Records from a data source

####################

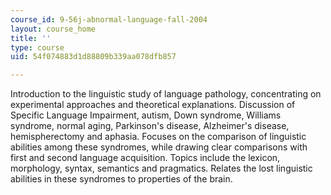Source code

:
 ```yaml
---
course_id: 9-56j-abnormal-language-fall-2004
layout: course_home
title: ''
type: course
uid: 54f074883d1d88809b339aa078dfb857

---
```

Introduction to the linguistic study of language pathology, concentrating on experimental approaches and theoretical explanations. Discussion of Specific Language Impairment, autism, Down syndrome, Williams syndrome, normal aging, Parkinson's disease, Alzheimer's disease, hemispherectomy and aphasia. Focuses on the comparison of linguistic abilities among these syndromes, while drawing clear comparisons with first and second language acquisition. Topics include the lexicon, morphology, syntax, semantics and pragmatics. Relates the lost linguistic abilities in these syndromes to properties of the brain.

####################

▶ **Directions for this task**
Find each line in the records above that contains "language", and copy it.

▶ **Exercise answer**
course_id: 9-56j-abnormal-language-fall-2004
Introduction to the linguistic study of language pathology, concentrating on experimental approaches and theoretical explanations. Discussion of Specific Language Impairment, autism, Down syndrome, Williams syndrome, normal aging, Parkinson's disease, Alzheimer's disease, hemispherectomy and aphasia. Focuses on the comparison of linguistic abilities among these syndromes, while drawing clear comparisons with first and second language acquisition. Topics include the lexicon, morphology, syntax, semantics and pragmatics. Relates the lost linguistic abilities in these syndromes to properties of the brain.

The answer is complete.